I can’t believe my maternity leave is over. It went by so quickly. We had the first seven weeks, when I was just trying to figure life out with a newborn. Then three weeks in Colorado staying with the in-laws, completely out of sorts, trying to make it through each day without melting down. Then two weeks at home, working part-time during naps, frantically trying to get my poor baby on some sort of schedule, just so she would sleep a little better at night, and not require someone to hold her all day every day, knowing I was going back to work. Each of these periods of time had their good moments, and their bad, and I wish I could redo this time. Because now I am at work, missing my baby girl, pumping every three hours, exhausted and trying to figure out how I’m going to sustain this life. Why does it have to be so hard?
I have good moments. Last night when I was bathing little Alex, she was happy. She stares at me during the whole bathtime, and I talk to her about my day and how I missed her, and I tell her how much I love her. I play with her, and I watch her as she moves around and splashes water. But the rest of the evening, she was not happy. She’s starting to get real fussy, particularly in the evenings, and I hate it. I miss her good mornings, when she’s full of smiles and happy to play. Now that I’m at work, someone else gets to enjoy those special times in her day. I wake her up in the morning, feed her a bottle, and then hand her off to my MIL, at least this week. Next week I’m hiring a friend’s sister to watch Alex for two weeks, then the hubs is off for three weeks, and then daycare. But I’m happy that I don’t have to drop Alex off for daycare until she’s four months old. It will be on her four month birthday in fact.
But back to Alex’s fussiness. I wonder if it could be because I’m no longer there. I got home last night, and she wouldn’t take a bottle from me. We stopped nursing at every feeding about two weeks ago, and I discovered that she wasn’t eating much at a time. With the hope that my milk supply was increasing, I would nurse her, and then wait for her to show hungry signs before giving her a bottle. And so what I got is a child who wouldn’t eat more that 2-3 ounces at a time, and just snacked all day and night long. Now that we’re on a feeding schedule, I’ve discovered that Alex wants about 5 ounces each feeding, about every 3 hours. With this kind of schedule, she now sleeps during most of the night, only waking up for a dream feed at 10:30 at night, and then around 3 am. Before implementing a schedule, she was waking up on average about 4 times per night. I knew I couldn’t maintain that kind of schedule when I went back to work!
And so we stopped nursing, almost exclusively, about two weeks ago. I pump, and then feed her expressed breast milk or formula for all but one feeding. My plan was to nurse her at 6 pm when I got home from work, and then give her a bottle. Well the last two nights she absolutely refuses to take a bottle from me! I nursed her, she acted like she was done, and so I tried to give her a bottle, and she screamed. Inconsolable crying, which is very unusual for her. Last night I was able to trick her a little before bedtime by nursing her, waiting until she dozed a little, then without her opening her eyes, I stuck a bottle in her mouth and she would drink some. Then she would open her eyes and scream! So miserable. I feel so bad, I really do think this is because she’s out of sorts from me leaving her. I hope it gets better, very soon, because it breaks my heart to see her crying like this.
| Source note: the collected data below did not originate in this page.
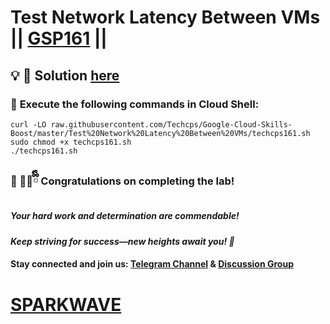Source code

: # Test Network Latency Between VMs || [GSP161](https://www.cloudskillsboost.google/course_templates/641/labs/550085) ||

## 💡 **🔑 Solution [here](https://youtu.be/BmF8xmklAxA)**

### 🚀 **Execute the following commands in Cloud Shell:**  

```
curl -LO raw.githubusercontent.com/Techcps/Google-Cloud-Skills-Boost/master/Test%20Network%20Latency%20Between%20VMs/techcps161.sh
sudo chmod +x techcps161.sh
./techcps161.sh
```



### 🎉 🐻‍❄️ྀིྀི **Congratulations on completing the lab!**  

##### *Your hard work and determination are commendable!*  

#### *Keep striving for success—new heights await you! 🚀*

#### **Stay connected and join us:** [Telegram Channel](https://t.me/sparkwave.01) & [Discussion Group](https://t.me/sparkwave.01chats) 

# [SPARKWAVE](https://www.youtube.com/@sparkwave.01)
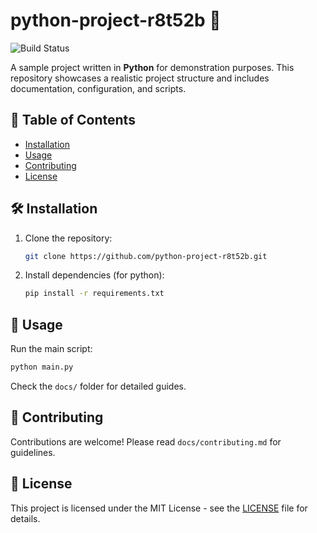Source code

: # python-project-r8t52b 🚀

![Build Status](https://img.shields.io/badge/build-passing-brightgreen)

A sample project written in **Python** for demonstration purposes. This repository showcases a realistic project structure and includes documentation, configuration, and scripts.

## 📖 Table of Contents
- [Installation](#installation)
- [Usage](#usage)
- [Contributing](#contributing)
- [License](#license)

## 🛠 Installation
1. Clone the repository:
   ```bash
   git clone https://github.com/python-project-r8t52b.git
   ```
2. Install dependencies (for python):
   ```bash
   pip install -r requirements.txt
   ```

## 🚀 Usage
Run the main script:
```bash
python main.py
```

Check the `docs/` folder for detailed guides.

## 🤝 Contributing
Contributions are welcome! Please read `docs/contributing.md` for guidelines.

## 📜 License
This project is licensed under the MIT License - see the [LICENSE](LICENSE) file for details.
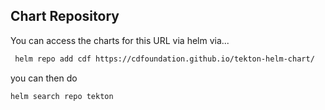 ## Chart Repository

You can access the charts for this URL via helm via...

```bash 
 helm repo add cdf https://cdfoundation.github.io/tekton-helm-chart/
 ```

 you can then do

 ```bash
 helm search repo tekton
 ```
 

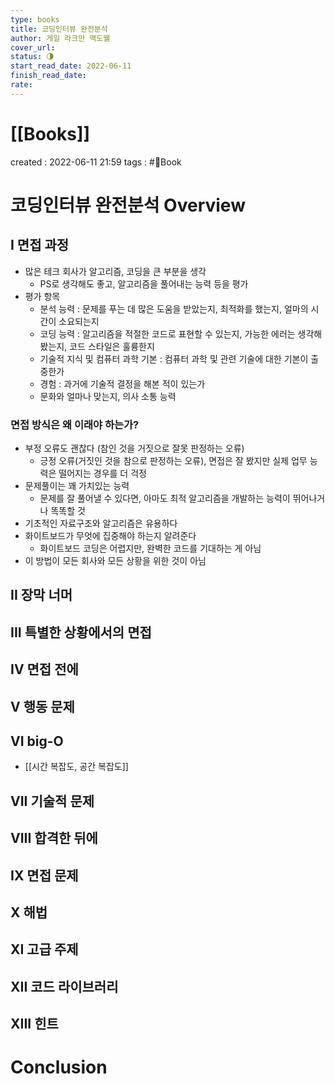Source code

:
 ```yaml
---
type: books
title: 코딩인터뷰 완전분석
author: 게일 라크만 맥도웰
cover_url: 
status: 🌗
start_read_date: 2022-06-11
finish_read_date: 
rate: 
---
```


# [[Books]]
created : 2022-06-11 21:59
tags : #📔Book 

# 코딩인터뷰 완전분석 Overview

## I 면접 과정
- 많은 테크 회사가 알고리즘, 코딩을 큰 부분을 생각
	- PS로 생각해도 좋고, 알고리즘을 풀어내는 능력 등을 평가
- 평가 항목
	- 분석 능력 : 문제를 푸는 데 많은 도움을 받았는지, 최적화를 했는지, 얼마의 시간이 소요되는지
	- 코딩 능력 : 알고리즘을 적절한 코드로 표현할 수 있는지, 가능한 에러는 생각해 봤는지, 코드 스타일은 훌륭한지
	- 기술적 지식 및 컴퓨터 과학 기본 : 컴퓨터 과학 및 관련 기술에 대한 기본이 출중한가
	- 경험 : 과거에 기술적 결정을 해본 적이 있는가
	- 문화와 얼마나 맞는지, 의사 소통 능력

### 면접 방식은 왜 이래야 하는가?
- 부정 오류도 괜찮다 (참인 것을 거짓으로 잘못 판정하는 오류)
	- 긍정 오류(거짓인 것을 참으로 판정하는 오류), 면접은 잘 봤지만 실제 업무 능력은 떨어지는 경우를 더 걱정
- 문제풀이는 꽤 가치있는 능력
	- 문제를 잘 풀어낼 수 있다면, 아마도 최적 알고리즘을 개발하는 능력이 뛰어나거나 똑똑할 것
- 기초적인 자료구조와 알고리즘은 유용하다
- 화이트보드가 무엇에 집중해야 하는지 알려준다
	- 화이트보드 코딩은 어렵지만, 완벽한 코드를 기대하는 게 아님
- 이 방법이 모든 회사와 모든 상황을 위한 것이 아님

## II 장막 너머

## III 특별한 상황에서의 면접

## IV 면접 전에

## V 행동 문제

## VI big-O
- [[시간 복잡도, 공간 복잡도]]

## VII 기술적 문제

## VIII 합격한 뒤에

## IX 면접 문제

## X 해법

## XI 고급 주제

## XII 코드 라이브러리

## XIII 힌트

# Conclusion
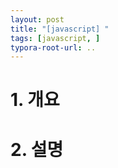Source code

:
 ```yaml
---
layout: post
title: "[javascript] "
tags: [javascript, ]
typora-root-url: ..
---
```


# 1. 개요





# 2. 설명



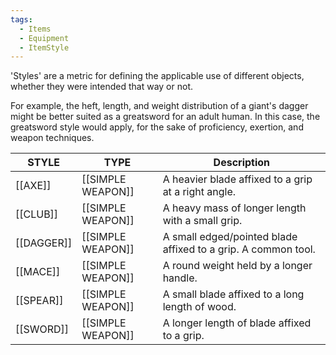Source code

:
 ```yaml
---
tags:
  - Items
  - Equipment
  - ItemStyle
---
```

'Styles' are a metric for defining the applicable use of different objects, whether they were intended that way or not.

For example, the heft, length, and weight distribution of a giant's dagger might be better suited as a greatsword for an adult human. In this case, the greatsword style would apply, for the sake of proficiency, exertion, and weapon techniques.


| STYLE      | TYPE               | Description                                                   |
| ---------- | ------------------ | ------------------------------------------------------------- |
| [[AXE]]    | [[SIMPLE WEAPON]] | A heavier blade affixed to a grip at a right angle.           |
| [[CLUB]]   | [[SIMPLE WEAPON]] | A heavy mass of longer length with a small grip.              |
| [[DAGGER]] | [[SIMPLE WEAPON]] | A small edged/pointed blade affixed to a grip. A common tool. |
| [[MACE]]   | [[SIMPLE WEAPON]] | A round weight held by a longer handle.                       |
| [[SPEAR]]  | [[SIMPLE WEAPON]] | A small blade affixed to a long length of wood.               |
| [[SWORD]]  | [[SIMPLE WEAPON]] | A longer length of blade affixed to a grip.                   |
I know this is a phase, but boy this is hard right now. I’m completely exhausted, and I don’t feel like I’m functioning very well at work, and I feel like an awful mother with my screaming baby at night. I stare at her pictures at work all day long, hoping to get home soon. Oh, and my milk production still sucks so I spend all this time with this stupid pump hooked to me, and I go home after a full work day with about 6 ounces in my cooler – enough for one bottle plus an ounce! Luckily I make more at night, as I can pump about 4 ounces at 3 am, and another 3 ounces at 6 am. In total, I pump about 15 ounces each day, plus nurse her once, so I’m providing around half her total consumption of 30-32 ounces daily. I wish I could do more, but I’m running out of ideas on how to increase production. This part alone has been so incredibly frustrating. Some days I’m at peace with it, knowing I’m doing what I can. But other days, I’m just exhausted and tired of it all, wondering if all this pumping madness is worth it. I want to be able to continue, but this is so hard.
I feel bad, posting out here, knowing that I haven’t even logged onto my blog reader in weeks. But I’m back at work now, and as stupid as it sounds, I know once I catch up and we’re past this super busy phase at work in a couple weeks, I’ll have more time to read blogs. I’ve never been so busy in my life as I have the last few months, and I’ve had to cut some things out. I’m sorry. All I want to do is hold my baby girl. Speaking of, I need to get back to work so I can bolt out of here as soon as possible! Hope you all are doing well!!!